If everyone gave and followed the same perspective, they would all give the same type of presentation. The audience would get bored easily.

So repeat it in a different

way that it seems new to the listeners. You have to keep the audience waiting for something new. Or make old and repeated things appear new by using a different prospective or approach. You can’t make an old topic new, but you can add new information to an old topic.

Intonation and gestures

There is something mystical about storytellers. They have queer ways to make people wait in suspense and hang on to each detail of the narration. Storytellers clearly have a way of making people listen to them with attention, waiting eagerly for what comes next. And often they do it with their expressions and gestures that convey as much meaning as the words they speak.

So being able to actually convey feelings while delivering your words is an important part of presentations, which involves your expressions, gestures and your tone. All these should paraphrase your storyline and keep the audience’s attention intact.

Fear

Stage fright is common. I get stage fright, as most of us do. Because everyone wants to be perfect in others’ eyes, so there is the fear that something can go wrong. Ask yourself, what’s the most that can happen if I forget, if I stutter, or if I fall?

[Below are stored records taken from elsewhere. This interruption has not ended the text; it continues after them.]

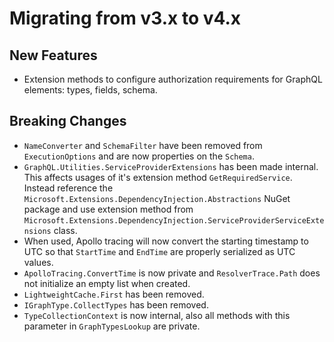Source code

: # Migrating from v3.x to v4.x

## New Features

* Extension methods to configure authorization requirements for GraphQL elements: types, fields, schema.

## Breaking Changes

* `NameConverter` and `SchemaFilter` have been removed from `ExecutionOptions` and are now properties on the `Schema`.
* `GraphQL.Utilities.ServiceProviderExtensions` has been made internal. This affects usages of it's extension method `GetRequiredService`. Instead reference the `Microsoft.Extensions.DependencyInjection.Abstractions` NuGet package and use extension method from `Microsoft.Extensions.DependencyInjection.ServiceProviderServiceExtensions` class.
* When used, Apollo tracing will now convert the starting timestamp to UTC so that `StartTime` and `EndTime` are properly serialized as UTC values.
* `ApolloTracing.ConvertTime` is now private and `ResolverTrace.Path` does not initialize an empty list when created.
* `LightweightCache.First` has been removed.
* `IGraphType.CollectTypes` has been removed.
* `TypeCollectionContext` is now internal, also all methods with this parameter in `GraphTypesLookup` are private.
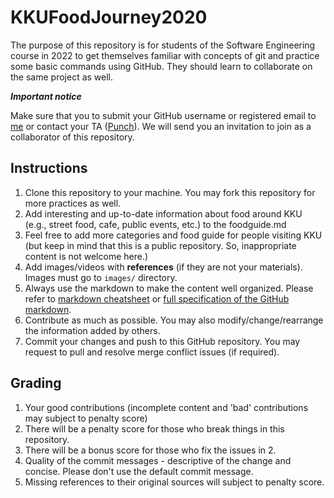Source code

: # KKUFoodJourney2020
The purpose of this repository is for students of the Software Engineering course in 2022 to get themselves familiar with concepts of git and practice some basic commands using GitHub. They should learn to collaborate on the same project as well.

***Important notice***

Make sure that you to submit your GitHub username or registered email to [me](mailto:chitsutha@kku.ac.th) or contact your TA ([Punch](mailto:peeradon_s@kkumail.com)). We will send you an invitation to join as a collaborator of this repository.

## Instructions
1. Clone this repository to your machine. You may fork this repository for more practices as well.
2. Add interesting and up-to-date information about food around KKU (e.g., street food, cafe, public events, etc.) to the foodguide.md
3. Feel free to add more categories and food guide for people visiting KKU (but keep in mind that this is a public repository. So, inappropriate content is not welcome here.)
4. Add images/videos with __references__ (if they are not your materials). Images must go to `images/` directory. 
5. Always use the markdown to make the content well organized. Please refer to [markdown cheatsheet](https://github.com/adam-p/markdown-here/wiki/Markdown-Here-Cheatsheet) or [full specification of the GitHub markdown](https://docs.github.com/en/free-pro-team@latest/github/writing-on-github).  
6. Contribute as much as possible. You may also modify/change/rearrange the information added by others.
7. Commit your changes and push to this GitHub repository. You may request to pull and resolve merge conflict issues (if required).

## Grading
1. Your good contributions (incomplete content and 'bad' contributions may subject to penalty score)
2. There will be a penalty score for those who break things in this repository.
3. There will be a bonus score for those who fix the issues in 2.
4. Quality of the commit messages - descriptive of the change and concise. Please don't use the default commit message.
5. Missing references to their original sources will subject to penalty score.
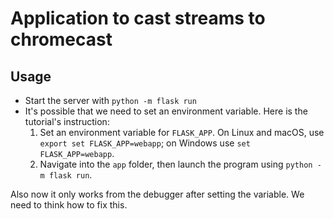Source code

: # Application to cast streams to chromecast

## Usage

- Start the server with `python -m flask run`
- It's possible that we need to set an environment variable. Here is the tutorial's instruction:
  1. Set an environment variable for `FLASK_APP`. On Linux and macOS, use `export set FLASK_APP=webapp`; on Windows use `set FLASK_APP=webapp`.
  2. Navigate into the `app` folder, then launch the program using `python -m flask run`.

Also now it only works from the debugger after setting the variable. We need to think how to fix this.
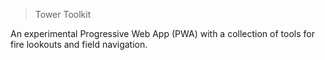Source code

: 
> Tower Toolkit

An experimental Progressive Web App (PWA) with a collection of tools for fire lookouts and field navigation.
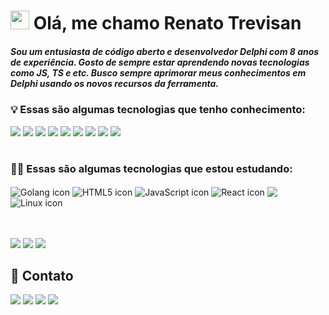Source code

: <h1>
<img src="https://emojis.slackmojis.com/emojis/images/1531849430/4246/blob-sunglasses.gif?1531849430" width="30"/> Olá, me chamo Renato Trevisan
</h1>
<h5>Sou um entusiasta de código aberto e desenvolvedor Delphi com 8 anos de experiência. Gosto de sempre estar aprendendo novas tecnologias como JS, TS e etc. Busco sempre aprimorar meus conhecimentos em Delphi usando os novos recursos da ferramenta.</h5>

### 💡 Essas são algumas tecnologias que tenho conhecimento:
<div>
  <img src="https://img.shields.io/badge/Windows-0?style=for-the-badge&logo=windows&logoColor=2CA5E0">
  <img src="https://img.shields.io/badge/Delphi-B22222?style=for-the-badge&logo=delphi&logoColor=white">
  <img src="https://img.shields.io/badge/git-%23F05033.svg?style=for-the-badge&logo=git&logoColor=white">
  <img src="https://img.shields.io/badge/github-%23121011.svg?style=for-the-badge&logo=github&logoColor=white">
  <img src="https://img.shields.io/badge/Vscode-007ACC?style=for-the-badge&logo=visual-studio-code&logoColor=white">
  <img src="https://img.shields.io/badge/PostgreSQL-316192?style=for-the-badge&logo=postgresql&logoColor=white">
  <img src="https://img.shields.io/badge/MongoDB-4EA94B?style=for-the-badge&logo=mongodb&logoColor=white">  
  <img src="https://img.shields.io/badge/MariaDB-003545?style=for-the-badge&logo=mariadb&logoColor=white">
  <img src="https://img.shields.io/badge/sqlite-%2307405e.svg?style=for-the-badge&logo=sqlite&logoColor=white">
</div>

<br />

### 👨‍💻 Essas são algumas tecnologias que estou estudando:
<div>
  <img align="center" src="https://img.shields.io/badge/Go-00ADD8?logo=Go&logoColor=white&style=for-the-badge" alt="Golang icon" />
  <img align="center" src="https://img.shields.io/badge/HTML5-E34F26?style=for-the-badge&logo=html5&logoColor=white" alt="HTML5 icon" />
  <img align="center" src="https://img.shields.io/badge/JavaScript-F7DF1E?style=for-the-badge&logo=javascript&logoColor=black" alt="JavaScript icon" />
  <img align="center" src="https://img.shields.io/badge/React-20232A?style=for-the-badge&logo=react&logoColor=61DAFB" alt="React icon" />
  <img align="center" src="https://img.shields.io/badge/react_native-%2320232a.svg?style=for-the-badge&logo=react&logoColor=%2361DAFB" />
  <img align="center" src="https://img.shields.io/badge/Linux-000?style=for-the-badge&logo=linux&logoColor=FCC624" alt="Linux icon" />
</div>

<br>
<br>

<p>
  <a>
    <img src="https://github-profile-summary-cards.vercel.app/api/cards/profile-details?username=rtrevisan20&theme=radical"/>  
  </a>
  <a>
    <img src="https://github-profile-summary-cards.vercel.app/api/cards/stats?username=rtrevisan20&theme=github_dark">
  </a>
  <a>
    <img src="https://github-profile-summary-cards.vercel.app/api/cards/repos-per-language?username=rtrevisan20&theme=github_dark">
  </a>
</p>

## :speech_balloon: Contato

<a href = "https://www.instagram.com/_trevisaninfo" target="_blank"><img src="https://img.shields.io/badge/-Instagram-%23E4405F?style=for-the-badge&logo=instagram&logoColor=white" target="_blank"></a>
<a href = "https://www.facebook.com/RTrevisan21/"><img src="https://img.shields.io/badge/Facebook-1877F2?style=for-the-badge&logo=facebook&logoColor=white" target="_blank"></a>
<a href = "mailto:harddevinfo@gmail.com"><img src="https://img.shields.io/badge/Gmail-D14836?style=for-the-badge&logo=gmail&logoColor=white" target="_blank"></a>
<a href = "https://www.linkedin.com/in/rtrevisan20" target="_blank"><img src="https://img.shields.io/badge/-LinkedIn-%230077B5?style=for-the-badge&logo=linkedin&logoColor=white" target="_blank">
</a>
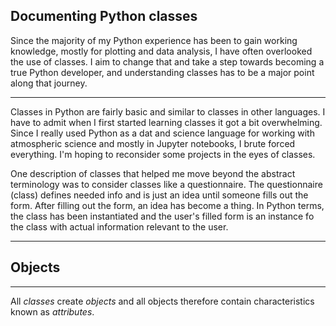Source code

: Documenting Python classes
---

Since the majority of my Python experience has been to gain working knowledge, mostly for plotting and data analysis, I have often overlooked the use of classes. I aim to change that and take a step towards becoming a true Python developer, and understanding classes has to be a major point along that journey.

---

Classes in Python are fairly basic and similar to classes in other languages. I have to admit when I first started learning classes it got a bit overwhelming. Since I really used Python as a dat and science language for working with atmospheric science and mostly in Jupyter notebooks, I brute forced everything. I'm hoping to reconsider some projects in the eyes of classes.

One description of classes that helped me move beyond the abstract terminology was to consider classes like a questionnaire. The questionnaire (class) defines needed info and is just an idea until someone fills out the form. After filling out the form, an idea has become a thing. In Python terms, the class has been instantiated and the user's filled form is an instance fo the class with actual information relevant to the user.

---

## Objects
---
All <em>classes</em> create <em>objects</em> and all objects therefore contain characteristics known as <em>attributes</em>.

People will make fun, that’s it. But not all will be too hard on you because most people understand stage fright. There is really nothing much to lose except a few moments of discomfort that you can easily overcome.

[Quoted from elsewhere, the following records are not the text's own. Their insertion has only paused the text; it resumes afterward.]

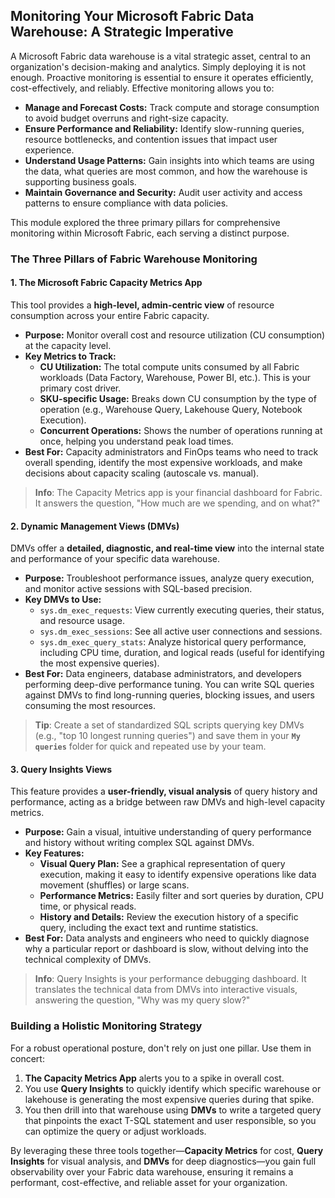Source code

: ## Monitoring Your Microsoft Fabric Data Warehouse: A Strategic Imperative

A Microsoft Fabric data warehouse is a vital strategic asset, central to an organization's decision-making and analytics. Simply deploying it is not enough. Proactive monitoring is essential to ensure it operates efficiently, cost-effectively, and reliably. Effective monitoring allows you to:

*   **Manage and Forecast Costs:** Track compute and storage consumption to avoid budget overruns and right-size capacity.
*   **Ensure Performance and Reliability:** Identify slow-running queries, resource bottlenecks, and contention issues that impact user experience.
*   **Understand Usage Patterns:** Gain insights into which teams are using the data, what queries are most common, and how the warehouse is supporting business goals.
*   **Maintain Governance and Security:** Audit user activity and access patterns to ensure compliance with data policies.

This module explored the three primary pillars for comprehensive monitoring within Microsoft Fabric, each serving a distinct purpose.

### The Three Pillars of Fabric Warehouse Monitoring

#### 1. The Microsoft Fabric Capacity Metrics App
This tool provides a **high-level, admin-centric view** of resource consumption across your entire Fabric capacity.

*   **Purpose:** Monitor overall cost and resource utilization (CU consumption) at the capacity level.
*   **Key Metrics to Track:**
    *   **CU Utilization:** The total compute units consumed by all Fabric workloads (Data Factory, Warehouse, Power BI, etc.). This is your primary cost driver.
    *   **SKU-specific Usage:** Breaks down CU consumption by the type of operation (e.g., Warehouse Query, Lakehouse Query, Notebook Execution).
    *   **Concurrent Operations:** Shows the number of operations running at once, helping you understand peak load times.
*   **Best For:** Capacity administrators and FinOps teams who need to track overall spending, identify the most expensive workloads, and make decisions about capacity scaling (autoscale vs. manual).

> **Info**: The Capacity Metrics app is your financial dashboard for Fabric. It answers the question, "How much are we spending, and on what?"

#### 2. Dynamic Management Views (DMVs)
DMVs offer a **detailed, diagnostic, and real-time view** into the internal state and performance of your specific data warehouse.

*   **Purpose:** Troubleshoot performance issues, analyze query execution, and monitor active sessions with SQL-based precision.
*   **Key DMVs to Use:**
    *   `sys.dm_exec_requests`: View currently executing queries, their status, and resource usage.
    *   `sys.dm_exec_sessions`: See all active user connections and sessions.
    *   `sys.dm_exec_query_stats`: Analyze historical query performance, including CPU time, duration, and logical reads (useful for identifying the most expensive queries).
*   **Best For:** Data engineers, database administrators, and developers performing deep-dive performance tuning. You can write SQL queries against DMVs to find long-running queries, blocking issues, and users consuming the most resources.

> **Tip**: Create a set of standardized SQL scripts querying key DMVs (e.g., "top 10 longest running queries") and save them in your **`My queries`** folder for quick and repeated use by your team.

#### 3. Query Insights Views
This feature provides a **user-friendly, visual analysis** of query history and performance, acting as a bridge between raw DMVs and high-level capacity metrics.

*   **Purpose:** Gain a visual, intuitive understanding of query performance and history without writing complex SQL against DMVs.
*   **Key Features:**
    *   **Visual Query Plan:** See a graphical representation of query execution, making it easy to identify expensive operations like data movement (shuffles) or large scans.
    *   **Performance Metrics:** Easily filter and sort queries by duration, CPU time, or physical reads.
    *   **History and Details:** Review the execution history of a specific query, including the exact text and runtime statistics.
*   **Best For:** Data analysts and engineers who need to quickly diagnose why a particular report or dashboard is slow, without delving into the technical complexity of DMVs.

> **Info**: Query Insights is your performance debugging dashboard. It translates the technical data from DMVs into interactive visuals, answering the question, "Why was my query slow?"

### Building a Holistic Monitoring Strategy

For a robust operational posture, don't rely on just one pillar. Use them in concert:

1.  **The Capacity Metrics App** alerts you to a spike in overall cost.
2.  You use **Query Insights** to quickly identify which specific warehouse or lakehouse is generating the most expensive queries during that spike.
3.  You then drill into that warehouse using **DMVs** to write a targeted query that pinpoints the exact T-SQL statement and user responsible, so you can optimize the query or adjust workloads.

By leveraging these three tools together—**Capacity Metrics** for cost, **Query Insights** for visual analysis, and **DMVs** for deep diagnostics—you gain full observability over your Fabric data warehouse, ensuring it remains a performant, cost-effective, and reliable asset for your organization.
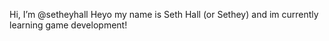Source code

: Hi, I’m @setheyhall
Heyo my name is Seth Hall (or Sethey) and im currently learning game development!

I was once climbing monkey bars — I know I am too old for that — and I just looked down and said to myself “If I fall, I will surely fall on my feet. What else is there to be afraid of?”

After that, I didn’t feel scared anymore and continued as I knew that the worst that could happen wasn’t so scary. It’s not about not caring what others think, it’s about not caring about what you think. You have to defeat the enemy inside you — your fear.

So when you are on the stage and facing an audience, tell yourself that the worst that can happen isn’t that bad. You need to look at your audience and ask yourself that if you were talking to one of them face-to-face, how would you talk to them? You won’t stutter and your legs won’t shake. So consider it almost the same situation and you will not find the audience as intimidating as before.

There is no rocket science

There is no rocket science behind giving any presentation. Society has just made it seem too hard. When we are assigned the task to give a presentation in front of others, we feel pressured and be overcome by anxiety. But if we simplify things to what they actually are, we will not be scared of a lot of things.

We have become tuned to considering giving presentations in a very formal way, focusing too much on each and everything until we become overwhelmed. We want to express our ideas in a bolder way, bring in colours, brightness, impressive hand gestures and a confident eye contact.

But if you forget all this and only concentrate on what you want to say to the audience and how you can do it in the way that suits you best, giving a presentation will not seem too daunting. It will become less scary. So do it the best way you can, using your natural style and that will be your best performance, much easier that following other’s tips.

The content

The first and last thing that matters is the content in a presentation. Imagine giving this very inspirational speech, one that is supposed to put people out of their sleep and pump them up.

Jotting down all the ideas that come to mind, do some research and homework, and now shape them in an impressive, but easy to understand way. Work hard to come up with an impressive content and not just something ordinary. Your descriptions and your ideas, if written in an organised way, will leave a good impact.

Making a nice presentation and presenting it before an audience with confidence and no fear makes all the difference. So keep reminding yourself that you are doing your best and it is not a big deal if something goes a miss.